DATA FOR THIS TASK Block Start

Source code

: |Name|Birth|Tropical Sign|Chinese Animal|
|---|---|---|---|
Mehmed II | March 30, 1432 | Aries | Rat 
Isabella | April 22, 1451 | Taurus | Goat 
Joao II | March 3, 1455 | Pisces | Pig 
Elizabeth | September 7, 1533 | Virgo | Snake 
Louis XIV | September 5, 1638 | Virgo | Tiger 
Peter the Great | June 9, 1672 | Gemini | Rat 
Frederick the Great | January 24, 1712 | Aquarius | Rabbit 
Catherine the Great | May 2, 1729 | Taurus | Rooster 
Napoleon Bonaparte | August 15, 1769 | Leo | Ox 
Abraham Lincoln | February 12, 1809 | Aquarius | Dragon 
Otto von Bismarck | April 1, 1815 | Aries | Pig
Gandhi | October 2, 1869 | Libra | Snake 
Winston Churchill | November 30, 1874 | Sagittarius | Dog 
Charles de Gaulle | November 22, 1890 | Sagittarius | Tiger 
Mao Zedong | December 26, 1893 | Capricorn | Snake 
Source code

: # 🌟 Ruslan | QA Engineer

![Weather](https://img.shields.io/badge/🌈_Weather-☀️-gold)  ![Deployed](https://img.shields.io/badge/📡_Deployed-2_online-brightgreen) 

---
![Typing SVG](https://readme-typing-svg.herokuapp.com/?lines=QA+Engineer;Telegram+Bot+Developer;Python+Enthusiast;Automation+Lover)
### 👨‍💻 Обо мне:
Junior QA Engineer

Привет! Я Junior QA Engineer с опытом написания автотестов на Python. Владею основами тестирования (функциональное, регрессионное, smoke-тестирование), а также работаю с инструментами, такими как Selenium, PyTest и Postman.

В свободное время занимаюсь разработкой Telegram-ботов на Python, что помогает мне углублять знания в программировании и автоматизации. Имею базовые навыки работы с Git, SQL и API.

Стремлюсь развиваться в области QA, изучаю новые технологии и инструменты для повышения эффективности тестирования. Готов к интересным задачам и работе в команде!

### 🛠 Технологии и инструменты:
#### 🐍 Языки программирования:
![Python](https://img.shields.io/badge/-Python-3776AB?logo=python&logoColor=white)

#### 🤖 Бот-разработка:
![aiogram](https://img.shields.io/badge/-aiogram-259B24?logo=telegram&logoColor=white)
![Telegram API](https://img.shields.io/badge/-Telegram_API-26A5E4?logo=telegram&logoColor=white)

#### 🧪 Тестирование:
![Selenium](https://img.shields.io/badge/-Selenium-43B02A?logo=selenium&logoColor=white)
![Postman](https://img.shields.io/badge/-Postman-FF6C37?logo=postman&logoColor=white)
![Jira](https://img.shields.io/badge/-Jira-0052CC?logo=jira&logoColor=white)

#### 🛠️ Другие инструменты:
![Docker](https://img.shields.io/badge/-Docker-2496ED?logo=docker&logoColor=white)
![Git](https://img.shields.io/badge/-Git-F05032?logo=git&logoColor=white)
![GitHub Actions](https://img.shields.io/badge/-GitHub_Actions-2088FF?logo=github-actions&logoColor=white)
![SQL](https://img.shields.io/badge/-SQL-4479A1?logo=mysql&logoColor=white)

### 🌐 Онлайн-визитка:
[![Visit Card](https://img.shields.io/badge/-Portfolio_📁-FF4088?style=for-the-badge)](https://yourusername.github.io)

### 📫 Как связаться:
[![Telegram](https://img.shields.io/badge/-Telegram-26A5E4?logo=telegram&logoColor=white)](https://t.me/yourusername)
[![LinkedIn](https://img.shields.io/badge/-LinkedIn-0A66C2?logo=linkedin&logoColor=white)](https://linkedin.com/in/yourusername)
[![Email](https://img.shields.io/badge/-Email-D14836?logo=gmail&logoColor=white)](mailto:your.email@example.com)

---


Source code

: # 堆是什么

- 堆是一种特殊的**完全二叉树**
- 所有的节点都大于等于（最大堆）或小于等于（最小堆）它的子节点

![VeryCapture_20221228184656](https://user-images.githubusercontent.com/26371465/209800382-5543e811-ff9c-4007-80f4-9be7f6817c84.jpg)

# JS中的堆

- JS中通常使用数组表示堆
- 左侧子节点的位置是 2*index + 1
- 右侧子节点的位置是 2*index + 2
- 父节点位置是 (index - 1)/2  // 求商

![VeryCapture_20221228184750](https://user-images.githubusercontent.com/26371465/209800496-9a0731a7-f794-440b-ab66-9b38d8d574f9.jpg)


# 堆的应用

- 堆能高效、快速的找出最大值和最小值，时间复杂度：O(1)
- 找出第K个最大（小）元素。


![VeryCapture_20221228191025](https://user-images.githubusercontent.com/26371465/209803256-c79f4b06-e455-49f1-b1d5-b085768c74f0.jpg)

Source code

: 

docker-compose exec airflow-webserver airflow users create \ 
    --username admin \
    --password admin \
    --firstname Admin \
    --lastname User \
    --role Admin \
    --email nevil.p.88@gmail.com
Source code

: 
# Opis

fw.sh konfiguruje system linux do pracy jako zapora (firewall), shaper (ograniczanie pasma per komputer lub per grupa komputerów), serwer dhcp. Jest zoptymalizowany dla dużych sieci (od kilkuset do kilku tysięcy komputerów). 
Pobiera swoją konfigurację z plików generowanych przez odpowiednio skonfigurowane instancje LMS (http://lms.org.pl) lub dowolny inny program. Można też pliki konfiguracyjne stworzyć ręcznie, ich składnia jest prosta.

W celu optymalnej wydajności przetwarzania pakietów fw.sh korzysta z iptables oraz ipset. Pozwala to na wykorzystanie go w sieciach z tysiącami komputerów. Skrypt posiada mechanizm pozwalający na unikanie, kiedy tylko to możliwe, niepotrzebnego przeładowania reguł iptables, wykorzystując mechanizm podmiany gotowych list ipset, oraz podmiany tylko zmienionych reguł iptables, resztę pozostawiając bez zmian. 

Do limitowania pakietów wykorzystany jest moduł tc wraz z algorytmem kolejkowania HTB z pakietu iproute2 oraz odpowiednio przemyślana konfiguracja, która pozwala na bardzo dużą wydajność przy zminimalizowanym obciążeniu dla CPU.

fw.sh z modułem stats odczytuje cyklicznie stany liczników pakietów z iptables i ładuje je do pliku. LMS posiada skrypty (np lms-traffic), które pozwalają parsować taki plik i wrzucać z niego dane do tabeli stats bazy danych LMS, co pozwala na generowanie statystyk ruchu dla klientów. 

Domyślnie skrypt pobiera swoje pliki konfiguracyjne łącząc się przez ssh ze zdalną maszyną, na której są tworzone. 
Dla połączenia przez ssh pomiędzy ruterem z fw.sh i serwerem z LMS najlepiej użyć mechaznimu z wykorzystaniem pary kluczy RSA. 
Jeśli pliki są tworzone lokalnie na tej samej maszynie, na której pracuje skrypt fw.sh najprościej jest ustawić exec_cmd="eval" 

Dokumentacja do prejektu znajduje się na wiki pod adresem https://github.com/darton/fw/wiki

DATA FOR THIS TASK Block End

Look for the string "Engineer" in the records, and copy every line where it is found.

__ANSWER FOR THIS EXERCISE__
: # 🌟 Ruslan | QA Engineer
![Typing SVG](https://readme-typing-svg.herokuapp.com/?lines=QA+Engineer;Telegram+Bot+Developer;Python+Enthusiast;Automation+Lover)
Junior QA Engineer
Привет! Я Junior QA Engineer с опытом написания автотестов на Python. Владею основами тестирования (функциональное, регрессионное, smoke-тестирование), а также работаю с инструментами, такими как Selenium, PyTest и Postman.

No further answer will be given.